Stored data entries
-=-=-=-=-

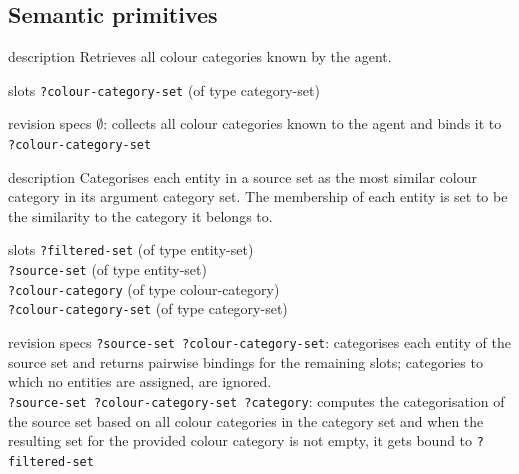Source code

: \subsection{Semantic primitives}


\begin{explanation}{description}
  Retrieves all colour categories known by the agent.
\end{explanation}

\begin{explanation}{slots}
  \verb+?colour-category-set+ (of type category-set)
\end{explanation}

\begin{explanation}{revision specs}
  $\emptyset$: collects all colour categories known to the agent and
  binds it to \verb+?colour-category-set+
\end{explanation}


\begin{explanation}{description}
  Categorises each entity in a source set as the most similar colour
  category in its argument category set. The membership of each entity
  is set to be the similarity to the category it belongs to.
\end{explanation}

\begin{explanation}{slots}
  \verb+?filtered-set+ (of type entity-set) \\
  \verb+?source-set+ (of type entity-set) \\
  \verb+?colour-category+ (of type colour-category) \\
  \verb+?colour-category-set+ (of type category-set)
\end{explanation}

\begin{explanation}{revision specs}
  \verb+?source-set ?colour-category-set+: categorises each entity of
  the source set and returns pairwise bindings for the remaining
  slots; categories to which no entities are assigned, are ignored. \\
  \verb+?source-set ?colour-category-set ?category+: computes the
  categorisation of the source set based on all colour categories in
  the category set and when the resulting set for the provided colour
  category is not empty, it gets bound to \verb+?filtered-set+
\end{explanation}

-=-=-=-=-

**Directions for this task**
Every line above is to be written out unchanged, with the pictures omitted.

**Solution to the exercise**
Source code

: \subsection{Semantic primitives}


\begin{explanation}{description}
  Retrieves all colour categories known by the agent.
\end{explanation}

\begin{explanation}{slots}
  \verb+?colour-category-set+ (of type category-set)
\end{explanation}

\begin{explanation}{revision specs}
  $\emptyset$: collects all colour categories known to the agent and
  binds it to \verb+?colour-category-set+
\end{explanation}


\begin{explanation}{description}
  Categorises each entity in a source set as the most similar colour
  category in its argument category set. The membership of each entity
  is set to be the similarity to the category it belongs to.
\end{explanation}

\begin{explanation}{slots}
  \verb+?filtered-set+ (of type entity-set) \\
  \verb+?source-set+ (of type entity-set) \\
  \verb+?colour-category+ (of type colour-category) \\
  \verb+?colour-category-set+ (of type category-set)
\end{explanation}

\begin{explanation}{revision specs}
  \verb+?source-set ?colour-category-set+: categorises each entity of
  the source set and returns pairwise bindings for the remaining
  slots; categories to which no entities are assigned, are ignored. \\
  \verb+?source-set ?colour-category-set ?category+: computes the
  categorisation of the source set based on all colour categories in
  the category set and when the resulting set for the provided colour
  category is not empty, it gets bound to \verb+?filtered-set+
\end{explanation}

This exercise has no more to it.